Terrible Secular Dating Advice via Miss Manners

Terrible Secular Dating Advice via Miss Manners

Non Christians at times give horrid dating advice. Here’s an example. A guy writes into Miss Manners, asking her how he can introduce himself to a lady.

Letter to Miss Manners:

    DEAR MISS MANNERS: I am a gentleman in my 20s and work in a very large office building. I am absolutely smitten (!) by a most angelic young lady who also works in the building. We cross paths in the lobby at least weekly and exchange repeated glances and smiles.

    Unfortunately, I know nothing about her except that we work for different employers (she rides a different elevator bank), so getting a proper introduction seems impossible. I know from reading your column that a gentleman wouldn’t try to pick up a stranger in public, nor would a lady respond to such an overture.

    However, in such a situation, isn’t it permissible for a lady to “accidentally” drop her handkerchief in the gentleman’s direction, he picks it up and offers it back, thus giving these two strangers a legitimate reason to engage in conversation? If so, is there a similar maneuver that a gentleman may use?

    Did I mention I am absolutely smitten (!)? I know you don’t dispense dating advice, but I would really appreciate your help here.

    GENTLE READER: You remind Miss Manners of an Ogden Nash poem about a gentleman who devised a plan for learning the identity of a beautiful stranger, the girl of his dreams, whom he saw on the street.

    He reasoned that if he chased her down with his car and ran her over, “gently … with one wheel, say, certainly with no more than two,” he would be able to read her name and address the next day in the newspaper.

    And so he did. That day, her address turned out to be Mercy Hospital. And when he presented himself there, it did not go well.

    From this we learn: no accidents.

    As for dropping things, Miss Manners doubts whether the handkerchief trick would work today. Do any ladies besides herself actually use handkerchiefs nowadays? A crumpled tissue would not have the same effect. And even the lace-edged real thing might inspire a horror of possible disease transmitted to anyone who picked it up.

    Ladies are not expected to pick up objects that gentlemen drop, but perhaps if you let your wallet fall, your dream girl might call it to your attention, and you could thank her so profusely as to start a conversation. Or she might hover over it, hoping you would not notice its absence, in which case you would at least know that she is not your dream girl.

    Would it be too easy for you to ask around if anyone you know knows her?

I have filed this under the “Nice Guys” tag on my blog, because this is one of the biggest problems with Nice Guys: they lack spines.

Forget Miss Manners’ advice about finding a third party to introduce you to the woman. Simply walk up to the woman and say “Hello my name is X. Would you be interested in going out with me for a cup of coffee, a movie, or dinner sometime?” Most women are not going to automatically assume a man they’ve been exchanging glances and smiles at for weeks who one day asks her for coffee is a rapist or something.

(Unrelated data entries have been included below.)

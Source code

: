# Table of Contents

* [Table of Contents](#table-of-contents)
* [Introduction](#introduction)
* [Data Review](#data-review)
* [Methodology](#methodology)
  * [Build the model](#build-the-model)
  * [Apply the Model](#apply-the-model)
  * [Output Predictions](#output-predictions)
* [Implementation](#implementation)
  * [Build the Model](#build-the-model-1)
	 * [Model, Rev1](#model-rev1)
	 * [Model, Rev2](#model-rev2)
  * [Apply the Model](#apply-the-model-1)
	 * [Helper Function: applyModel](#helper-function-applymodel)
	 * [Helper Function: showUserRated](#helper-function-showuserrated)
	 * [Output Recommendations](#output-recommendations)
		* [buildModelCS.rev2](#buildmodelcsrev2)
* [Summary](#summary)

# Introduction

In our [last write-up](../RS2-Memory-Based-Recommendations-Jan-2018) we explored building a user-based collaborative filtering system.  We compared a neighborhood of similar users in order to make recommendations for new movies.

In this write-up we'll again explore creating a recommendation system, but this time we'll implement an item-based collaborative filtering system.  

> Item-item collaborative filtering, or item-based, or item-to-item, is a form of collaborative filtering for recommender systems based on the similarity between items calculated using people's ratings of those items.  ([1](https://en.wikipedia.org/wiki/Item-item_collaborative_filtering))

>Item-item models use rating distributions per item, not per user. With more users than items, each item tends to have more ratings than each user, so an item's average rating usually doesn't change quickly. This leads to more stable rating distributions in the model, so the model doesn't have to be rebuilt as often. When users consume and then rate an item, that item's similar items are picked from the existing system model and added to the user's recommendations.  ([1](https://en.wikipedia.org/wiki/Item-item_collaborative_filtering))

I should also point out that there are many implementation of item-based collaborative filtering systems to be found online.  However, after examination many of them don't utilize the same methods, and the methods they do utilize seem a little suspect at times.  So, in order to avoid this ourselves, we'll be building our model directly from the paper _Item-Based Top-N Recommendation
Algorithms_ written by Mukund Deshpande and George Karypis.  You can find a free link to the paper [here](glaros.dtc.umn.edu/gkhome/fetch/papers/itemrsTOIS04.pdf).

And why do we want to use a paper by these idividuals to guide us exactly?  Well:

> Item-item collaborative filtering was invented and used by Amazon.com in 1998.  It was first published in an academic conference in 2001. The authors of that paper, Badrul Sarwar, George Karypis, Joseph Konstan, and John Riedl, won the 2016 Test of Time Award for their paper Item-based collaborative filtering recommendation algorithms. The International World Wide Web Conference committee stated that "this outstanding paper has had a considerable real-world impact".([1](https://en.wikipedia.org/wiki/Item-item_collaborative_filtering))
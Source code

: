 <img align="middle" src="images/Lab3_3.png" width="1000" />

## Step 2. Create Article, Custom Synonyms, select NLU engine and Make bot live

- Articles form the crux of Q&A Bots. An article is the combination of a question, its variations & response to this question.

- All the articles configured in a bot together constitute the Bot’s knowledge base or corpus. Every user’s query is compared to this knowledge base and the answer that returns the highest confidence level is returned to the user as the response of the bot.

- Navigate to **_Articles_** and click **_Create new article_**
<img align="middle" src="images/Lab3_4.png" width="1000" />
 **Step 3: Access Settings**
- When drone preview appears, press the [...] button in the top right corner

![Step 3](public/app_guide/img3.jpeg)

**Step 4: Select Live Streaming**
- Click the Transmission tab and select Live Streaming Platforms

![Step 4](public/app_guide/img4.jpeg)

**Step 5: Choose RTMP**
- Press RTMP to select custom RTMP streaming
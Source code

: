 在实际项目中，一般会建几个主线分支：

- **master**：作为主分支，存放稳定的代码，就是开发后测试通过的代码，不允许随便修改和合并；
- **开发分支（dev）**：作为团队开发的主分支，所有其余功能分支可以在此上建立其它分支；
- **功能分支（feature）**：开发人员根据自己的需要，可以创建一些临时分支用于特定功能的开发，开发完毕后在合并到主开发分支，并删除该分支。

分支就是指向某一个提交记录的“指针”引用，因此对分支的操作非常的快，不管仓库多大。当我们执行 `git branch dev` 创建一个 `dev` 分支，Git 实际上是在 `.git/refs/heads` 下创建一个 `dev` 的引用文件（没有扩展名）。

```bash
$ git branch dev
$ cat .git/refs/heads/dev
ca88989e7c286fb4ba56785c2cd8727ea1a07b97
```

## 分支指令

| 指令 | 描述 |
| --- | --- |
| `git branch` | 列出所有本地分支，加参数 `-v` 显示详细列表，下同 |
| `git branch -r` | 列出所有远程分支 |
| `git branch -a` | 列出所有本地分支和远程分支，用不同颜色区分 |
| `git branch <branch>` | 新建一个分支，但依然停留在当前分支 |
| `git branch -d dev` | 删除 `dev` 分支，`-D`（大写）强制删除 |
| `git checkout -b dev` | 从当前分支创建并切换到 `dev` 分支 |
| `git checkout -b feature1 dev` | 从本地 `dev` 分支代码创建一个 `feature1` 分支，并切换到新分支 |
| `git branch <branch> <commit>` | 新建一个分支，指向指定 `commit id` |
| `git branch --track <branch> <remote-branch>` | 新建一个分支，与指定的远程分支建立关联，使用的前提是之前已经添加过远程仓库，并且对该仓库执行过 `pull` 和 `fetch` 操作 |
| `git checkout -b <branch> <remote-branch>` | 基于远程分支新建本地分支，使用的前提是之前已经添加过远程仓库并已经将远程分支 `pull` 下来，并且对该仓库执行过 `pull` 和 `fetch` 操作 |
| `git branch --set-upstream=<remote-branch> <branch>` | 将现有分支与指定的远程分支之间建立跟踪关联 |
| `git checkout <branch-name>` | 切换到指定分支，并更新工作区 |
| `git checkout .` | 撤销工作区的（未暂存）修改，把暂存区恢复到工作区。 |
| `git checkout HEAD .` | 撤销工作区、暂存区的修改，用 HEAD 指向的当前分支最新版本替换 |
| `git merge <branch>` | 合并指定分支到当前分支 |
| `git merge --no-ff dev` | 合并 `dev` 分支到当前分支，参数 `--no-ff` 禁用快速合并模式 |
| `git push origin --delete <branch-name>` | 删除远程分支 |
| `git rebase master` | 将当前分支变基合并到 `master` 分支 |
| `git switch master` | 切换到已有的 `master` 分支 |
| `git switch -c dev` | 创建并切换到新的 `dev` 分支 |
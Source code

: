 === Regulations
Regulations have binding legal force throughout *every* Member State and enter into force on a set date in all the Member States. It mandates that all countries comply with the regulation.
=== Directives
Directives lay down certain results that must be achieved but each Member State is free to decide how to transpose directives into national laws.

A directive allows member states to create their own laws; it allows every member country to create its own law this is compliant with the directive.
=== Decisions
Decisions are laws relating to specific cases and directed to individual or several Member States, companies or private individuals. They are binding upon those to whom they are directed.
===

That’s all it takes to get a date – ask a woman out. Risk rejection. It’s not rocket science.

Some posters on a page that published the letter made some good observations, such as…

    It is weird that men are so taken with just appearances. She could be married, an alcoholic, a lesbian, involved in some sort of criminal activity, whatever. But he likes how she looks.

Another:

    Dear Ms. Manners.

    There’s a creepy guy in the lobby at work that keeps staring at me. I don’t want him to figure out where I work, so I take the wrong elevator whenever I see him. I waste a few minutes getting to work but I think I’m dodging a bullet.

    Can I go to human resources or should I try building security?